Some rumors are that there is room, that there won't be much room for pedals. I hear that it is very close for pan to cross member clearance. I am not against cutting and welding. FFR only said it won't work because they don't have a driveshaft. Ok so that's not a problem. The next issue is foot room left after its in. I have some ideas on that, including just putting the brake pedal where the clutch pedal is (I Already have to severely mod the pedal box to mount the ABS system master cylinder, and could easily move it over by doing same mods just mirroring the bracket I have pictured). This would allow me to move the gas pedal over some. But the initial measurements I have found online, I'm not so sure the bell housing is any larger than the 4r70. It's longer for sure. The other option is to move everything toward the driver to get farther on the smaller radius. All those, I will tackle once I have it in the car.

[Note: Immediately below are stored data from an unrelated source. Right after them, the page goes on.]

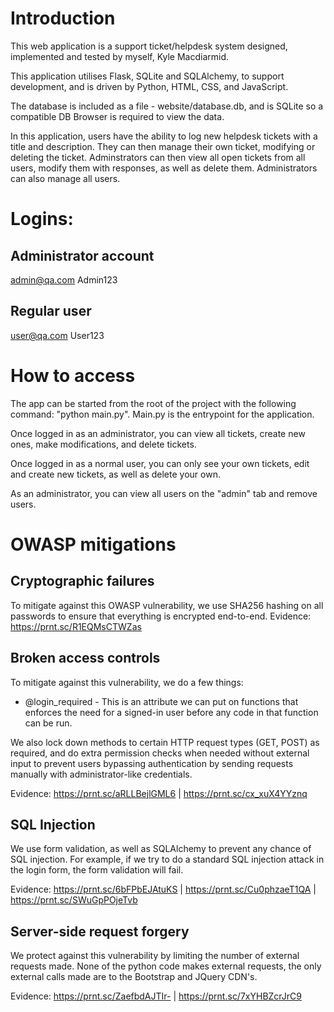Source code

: # Introduction
This web application is a support ticket/helpdesk system designed, implemented and tested by myself, Kyle Macdiarmid.

This application utilises Flask, SQLite and SQLAlchemy, to support development, and is driven by Python, HTML, CSS, and JavaScript. 

The database is included as a file - website/database.db, and is SQLite so a compatible DB Browser is required to view the data.

In this application, users have the ability to log new helpdesk tickets with a title and description. They can then manage their own ticket, modifying or deleting the ticket. Adminstrators can then view all open tickets from all users, modify them with responses, as well as delete them. Administrators can also manage all users.

# Logins:
## Administrator account
admin@qa.com
Admin123

## Regular user
user@qa.com
User123

# How to access
The  app can be started from the root of the project with the following command: "python main.py". Main.py is the entrypoint for the application.

Once logged in as an administrator, you can view all tickets, create new ones, make modifications, and delete tickets. 

Once logged in as a normal user, you can only see your own tickets, edit and create new tickets, as well as delete your own.

As an administrator, you can view all users on the "admin" tab and remove users.

# OWASP mitigations
## Cryptographic failures
To mitigate against this OWASP vulnerability, we use SHA256 hashing on all passwords to ensure that everything is encrypted end-to-end.
Evidence: https://prnt.sc/R1EQMsCTWZas

## Broken access controls
To mitigate against this vulnerability, we do a few things:
- @login_required - This is an attribute we can put on functions that enforces the need for a signed-in user before any code in that function can be run. 

We also lock down methods to certain HTTP request types (GET, POST) as required, and do extra permission checks when needed without external input to prevent users bypassing authentication by sending requests manually with administrator-like credentials.

Evidence: https://prnt.sc/aRLLBejlGML6 | https://prnt.sc/cx_xuX4YYznq 

## SQL Injection
We use form validation, as well as SQLAlchemy to prevent any chance of SQL injection.  For example, if we try to do a standard SQL injection attack in the login form, the form validation will fail.

Evidence: https://prnt.sc/6bFPbEJAtuKS | https://prnt.sc/Cu0phzaeT1QA | https://prnt.sc/SWuGpPOjeTvb

## Server-side request forgery
We protect against this vulnerability by limiting the number of external requests made. None of the python code makes external requests, the only external calls made are to the Bootstrap and JQuery CDN's.

Evidence: https://prnt.sc/ZaefbdAJTIr- | https://prnt.sc/7xYHBZcrJrC9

Gearing is the final issue. I can attest that the 1st gear ratio is very low. I have a 2015 mustang (with a 2.9L whipple at 13 psi). 1st is so low it's useless on that car. But the close ratio from there up is nice. Rarely does it go to 1st or second unless at a dead stop. I will run a fairly tall tire on 20" rim in the rear (Louisiana roads don't lend well to rubber band tires) and I will run a taller rear gear. Probably in the 3.08ish range.

I know it's a lot to just be able to say I did it, but it's what I want so it's what I set out to do lol.

I'm not to worried about making it fit and work. I'm actually more worried about making the top work removable with the roadster windshield that I have an itch to attemp after reading the hot rod Lincoln thread.....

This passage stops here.